_REQUIRED WORK:_
An exact, complete copy of the data that follows is needed.

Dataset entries

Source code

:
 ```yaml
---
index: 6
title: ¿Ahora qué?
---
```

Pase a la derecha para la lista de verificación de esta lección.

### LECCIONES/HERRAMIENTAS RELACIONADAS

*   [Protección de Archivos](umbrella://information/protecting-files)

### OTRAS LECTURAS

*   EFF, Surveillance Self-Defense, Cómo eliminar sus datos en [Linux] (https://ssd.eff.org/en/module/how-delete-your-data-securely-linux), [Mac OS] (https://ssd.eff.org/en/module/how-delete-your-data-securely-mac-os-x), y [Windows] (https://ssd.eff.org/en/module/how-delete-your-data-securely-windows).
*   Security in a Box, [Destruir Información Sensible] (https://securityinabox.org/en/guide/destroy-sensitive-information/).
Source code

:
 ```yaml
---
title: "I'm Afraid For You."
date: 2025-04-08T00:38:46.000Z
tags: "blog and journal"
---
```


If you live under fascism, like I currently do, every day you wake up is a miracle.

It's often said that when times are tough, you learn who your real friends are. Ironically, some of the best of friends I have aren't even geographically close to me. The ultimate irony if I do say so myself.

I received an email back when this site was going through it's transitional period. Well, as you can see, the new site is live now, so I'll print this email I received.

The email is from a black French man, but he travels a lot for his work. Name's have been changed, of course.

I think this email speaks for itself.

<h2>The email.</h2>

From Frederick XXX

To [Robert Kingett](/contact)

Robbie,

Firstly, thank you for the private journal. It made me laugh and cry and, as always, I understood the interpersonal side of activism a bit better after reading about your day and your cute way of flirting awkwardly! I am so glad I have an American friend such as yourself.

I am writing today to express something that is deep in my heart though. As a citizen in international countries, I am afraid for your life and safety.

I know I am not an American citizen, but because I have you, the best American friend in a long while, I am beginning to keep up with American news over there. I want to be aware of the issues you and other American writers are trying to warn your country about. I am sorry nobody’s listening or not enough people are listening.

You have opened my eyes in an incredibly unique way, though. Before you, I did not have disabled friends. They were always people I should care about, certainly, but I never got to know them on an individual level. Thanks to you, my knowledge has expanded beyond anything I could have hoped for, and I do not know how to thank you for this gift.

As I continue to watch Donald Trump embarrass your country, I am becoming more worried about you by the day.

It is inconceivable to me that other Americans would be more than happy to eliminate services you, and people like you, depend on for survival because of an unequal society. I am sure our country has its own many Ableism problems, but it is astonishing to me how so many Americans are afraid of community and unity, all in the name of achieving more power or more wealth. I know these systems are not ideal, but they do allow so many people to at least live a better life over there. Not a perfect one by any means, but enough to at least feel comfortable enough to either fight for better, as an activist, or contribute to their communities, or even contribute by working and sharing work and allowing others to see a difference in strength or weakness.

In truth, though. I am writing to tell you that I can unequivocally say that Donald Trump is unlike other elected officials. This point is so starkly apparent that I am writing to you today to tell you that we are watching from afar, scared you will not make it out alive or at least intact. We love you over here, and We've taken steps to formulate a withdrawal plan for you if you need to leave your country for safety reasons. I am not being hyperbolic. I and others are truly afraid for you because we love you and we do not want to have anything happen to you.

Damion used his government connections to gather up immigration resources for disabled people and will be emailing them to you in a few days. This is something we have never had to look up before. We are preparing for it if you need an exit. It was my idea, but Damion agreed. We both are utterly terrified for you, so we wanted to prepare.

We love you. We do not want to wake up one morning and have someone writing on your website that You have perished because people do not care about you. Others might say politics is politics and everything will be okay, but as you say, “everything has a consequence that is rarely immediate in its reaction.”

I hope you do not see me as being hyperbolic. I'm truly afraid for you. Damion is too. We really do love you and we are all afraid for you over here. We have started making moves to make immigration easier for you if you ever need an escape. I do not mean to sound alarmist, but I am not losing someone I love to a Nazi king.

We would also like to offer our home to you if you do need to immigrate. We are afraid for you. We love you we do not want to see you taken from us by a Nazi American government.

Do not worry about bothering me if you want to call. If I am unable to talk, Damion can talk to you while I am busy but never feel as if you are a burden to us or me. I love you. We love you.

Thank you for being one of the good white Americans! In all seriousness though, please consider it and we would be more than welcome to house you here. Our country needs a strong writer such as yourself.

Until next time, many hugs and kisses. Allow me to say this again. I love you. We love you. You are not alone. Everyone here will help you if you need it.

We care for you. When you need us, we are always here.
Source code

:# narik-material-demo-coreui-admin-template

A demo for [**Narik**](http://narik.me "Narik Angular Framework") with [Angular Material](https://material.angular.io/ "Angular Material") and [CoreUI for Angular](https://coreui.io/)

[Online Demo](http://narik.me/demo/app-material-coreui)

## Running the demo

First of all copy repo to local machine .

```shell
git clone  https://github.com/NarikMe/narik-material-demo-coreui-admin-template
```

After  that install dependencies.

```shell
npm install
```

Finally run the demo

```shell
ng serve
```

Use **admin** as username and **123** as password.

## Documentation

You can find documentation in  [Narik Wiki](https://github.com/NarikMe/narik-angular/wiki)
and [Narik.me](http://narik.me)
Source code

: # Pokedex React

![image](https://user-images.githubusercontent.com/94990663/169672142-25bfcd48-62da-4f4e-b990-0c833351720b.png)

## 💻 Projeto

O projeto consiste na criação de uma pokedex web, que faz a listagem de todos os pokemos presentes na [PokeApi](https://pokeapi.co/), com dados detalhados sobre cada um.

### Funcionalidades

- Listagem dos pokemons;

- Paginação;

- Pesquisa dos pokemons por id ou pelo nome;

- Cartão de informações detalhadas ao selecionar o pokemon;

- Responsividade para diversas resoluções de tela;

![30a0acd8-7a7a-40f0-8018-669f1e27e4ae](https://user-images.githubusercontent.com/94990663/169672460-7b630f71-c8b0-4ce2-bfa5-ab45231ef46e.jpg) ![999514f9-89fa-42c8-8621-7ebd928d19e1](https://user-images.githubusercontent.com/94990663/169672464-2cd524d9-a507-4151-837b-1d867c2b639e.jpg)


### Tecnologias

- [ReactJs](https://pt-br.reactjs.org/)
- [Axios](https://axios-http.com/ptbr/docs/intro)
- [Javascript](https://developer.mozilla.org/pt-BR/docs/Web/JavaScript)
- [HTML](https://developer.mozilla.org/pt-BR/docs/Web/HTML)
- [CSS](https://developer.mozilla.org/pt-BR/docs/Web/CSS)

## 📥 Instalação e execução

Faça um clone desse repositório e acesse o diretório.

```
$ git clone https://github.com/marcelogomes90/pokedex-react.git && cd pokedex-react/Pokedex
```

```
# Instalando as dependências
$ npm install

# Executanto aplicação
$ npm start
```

_EXERCISE RESULT:_
Source code

:
 ```yaml
---
index: 6
title: ¿Ahora qué?
---
```

Pase a la derecha para la lista de verificación de esta lección.

### LECCIONES/HERRAMIENTAS RELACIONADAS

*   [Protección de Archivos](umbrella://information/protecting-files)

### OTRAS LECTURAS

*   EFF, Surveillance Self-Defense, Cómo eliminar sus datos en [Linux] (https://ssd.eff.org/en/module/how-delete-your-data-securely-linux), [Mac OS] (https://ssd.eff.org/en/module/how-delete-your-data-securely-mac-os-x), y [Windows] (https://ssd.eff.org/en/module/how-delete-your-data-securely-windows).
*   Security in a Box, [Destruir Información Sensible] (https://securityinabox.org/en/guide/destroy-sensitive-information/).
Source code

:
 ```yaml
---
title: "I'm Afraid For You."
date: 2025-04-08T00:38:46.000Z
tags: "blog and journal"
---
```


If you live under fascism, like I currently do, every day you wake up is a miracle.

It's often said that when times are tough, you learn who your real friends are. Ironically, some of the best of friends I have aren't even geographically close to me. The ultimate irony if I do say so myself.

I received an email back when this site was going through it's transitional period. Well, as you can see, the new site is live now, so I'll print this email I received.

The email is from a black French man, but he travels a lot for his work. Name's have been changed, of course.

I think this email speaks for itself.

<h2>The email.</h2>

From Frederick XXX

To [Robert Kingett](/contact)

Robbie,

Firstly, thank you for the private journal. It made me laugh and cry and, as always, I understood the interpersonal side of activism a bit better after reading about your day and your cute way of flirting awkwardly! I am so glad I have an American friend such as yourself.

I am writing today to express something that is deep in my heart though. As a citizen in international countries, I am afraid for your life and safety.

I know I am not an American citizen, but because I have you, the best American friend in a long while, I am beginning to keep up with American news over there. I want to be aware of the issues you and other American writers are trying to warn your country about. I am sorry nobody’s listening or not enough people are listening.

You have opened my eyes in an incredibly unique way, though. Before you, I did not have disabled friends. They were always people I should care about, certainly, but I never got to know them on an individual level. Thanks to you, my knowledge has expanded beyond anything I could have hoped for, and I do not know how to thank you for this gift.

As I continue to watch Donald Trump embarrass your country, I am becoming more worried about you by the day.

It is inconceivable to me that other Americans would be more than happy to eliminate services you, and people like you, depend on for survival because of an unequal society. I am sure our country has its own many Ableism problems, but it is astonishing to me how so many Americans are afraid of community and unity, all in the name of achieving more power or more wealth. I know these systems are not ideal, but they do allow so many people to at least live a better life over there. Not a perfect one by any means, but enough to at least feel comfortable enough to either fight for better, as an activist, or contribute to their communities, or even contribute by working and sharing work and allowing others to see a difference in strength or weakness.

In truth, though. I am writing to tell you that I can unequivocally say that Donald Trump is unlike other elected officials. This point is so starkly apparent that I am writing to you today to tell you that we are watching from afar, scared you will not make it out alive or at least intact. We love you over here, and We've taken steps to formulate a withdrawal plan for you if you need to leave your country for safety reasons. I am not being hyperbolic. I and others are truly afraid for you because we love you and we do not want to have anything happen to you.

Damion used his government connections to gather up immigration resources for disabled people and will be emailing them to you in a few days. This is something we have never had to look up before. We are preparing for it if you need an exit. It was my idea, but Damion agreed. We both are utterly terrified for you, so we wanted to prepare.

We love you. We do not want to wake up one morning and have someone writing on your website that You have perished because people do not care about you. Others might say politics is politics and everything will be okay, but as you say, “everything has a consequence that is rarely immediate in its reaction.”

I hope you do not see me as being hyperbolic. I'm truly afraid for you. Damion is too. We really do love you and we are all afraid for you over here. We have started making moves to make immigration easier for you if you ever need an escape. I do not mean to sound alarmist, but I am not losing someone I love to a Nazi king.

We would also like to offer our home to you if you do need to immigrate. We are afraid for you. We love you we do not want to see you taken from us by a Nazi American government.

Do not worry about bothering me if you want to call. If I am unable to talk, Damion can talk to you while I am busy but never feel as if you are a burden to us or me. I love you. We love you.

Thank you for being one of the good white Americans! In all seriousness though, please consider it and we would be more than welcome to house you here. Our country needs a strong writer such as yourself.

Until next time, many hugs and kisses. Allow me to say this again. I love you. We love you. You are not alone. Everyone here will help you if you need it.

We care for you. When you need us, we are always here.
Source code

:# narik-material-demo-coreui-admin-template

A demo for [**Narik**](http://narik.me "Narik Angular Framework") with [Angular Material](https://material.angular.io/ "Angular Material") and [CoreUI for Angular](https://coreui.io/)

[Online Demo](http://narik.me/demo/app-material-coreui)

## Running the demo

First of all copy repo to local machine .

```shell
git clone  https://github.com/NarikMe/narik-material-demo-coreui-admin-template
```

After  that install dependencies.

```shell
npm install
```

Finally run the demo

```shell
ng serve
```

Use **admin** as username and **123** as password.

## Documentation

You can find documentation in  [Narik Wiki](https://github.com/NarikMe/narik-angular/wiki)
and [Narik.me](http://narik.me)
Source code

: # Pokedex React

![image](https://user-images.githubusercontent.com/94990663/169672142-25bfcd48-62da-4f4e-b990-0c833351720b.png)

## 💻 Projeto

O projeto consiste na criação de uma pokedex web, que faz a listagem de todos os pokemos presentes na [PokeApi](https://pokeapi.co/), com dados detalhados sobre cada um.

### Funcionalidades

- Listagem dos pokemons;

- Paginação;

- Pesquisa dos pokemons por id ou pelo nome;

- Cartão de informações detalhadas ao selecionar o pokemon;

- Responsividade para diversas resoluções de tela;

![30a0acd8-7a7a-40f0-8018-669f1e27e4ae](https://user-images.githubusercontent.com/94990663/169672460-7b630f71-c8b0-4ce2-bfa5-ab45231ef46e.jpg) ![999514f9-89fa-42c8-8621-7ebd928d19e1](https://user-images.githubusercontent.com/94990663/169672464-2cd524d9-a507-4151-837b-1d867c2b639e.jpg)


### Tecnologias

- [ReactJs](https://pt-br.reactjs.org/)
- [Axios](https://axios-http.com/ptbr/docs/intro)
- [Javascript](https://developer.mozilla.org/pt-BR/docs/Web/JavaScript)
- [HTML](https://developer.mozilla.org/pt-BR/docs/Web/HTML)
- [CSS](https://developer.mozilla.org/pt-BR/docs/Web/CSS)

## 📥 Instalação e execução

Faça um clone desse repositório e acesse o diretório.

```
$ git clone https://github.com/marcelogomes90/pokedex-react.git && cd pokedex-react/Pokedex
```

```
# Instalando as dependências
$ npm install

# Executanto aplicação
$ npm start
```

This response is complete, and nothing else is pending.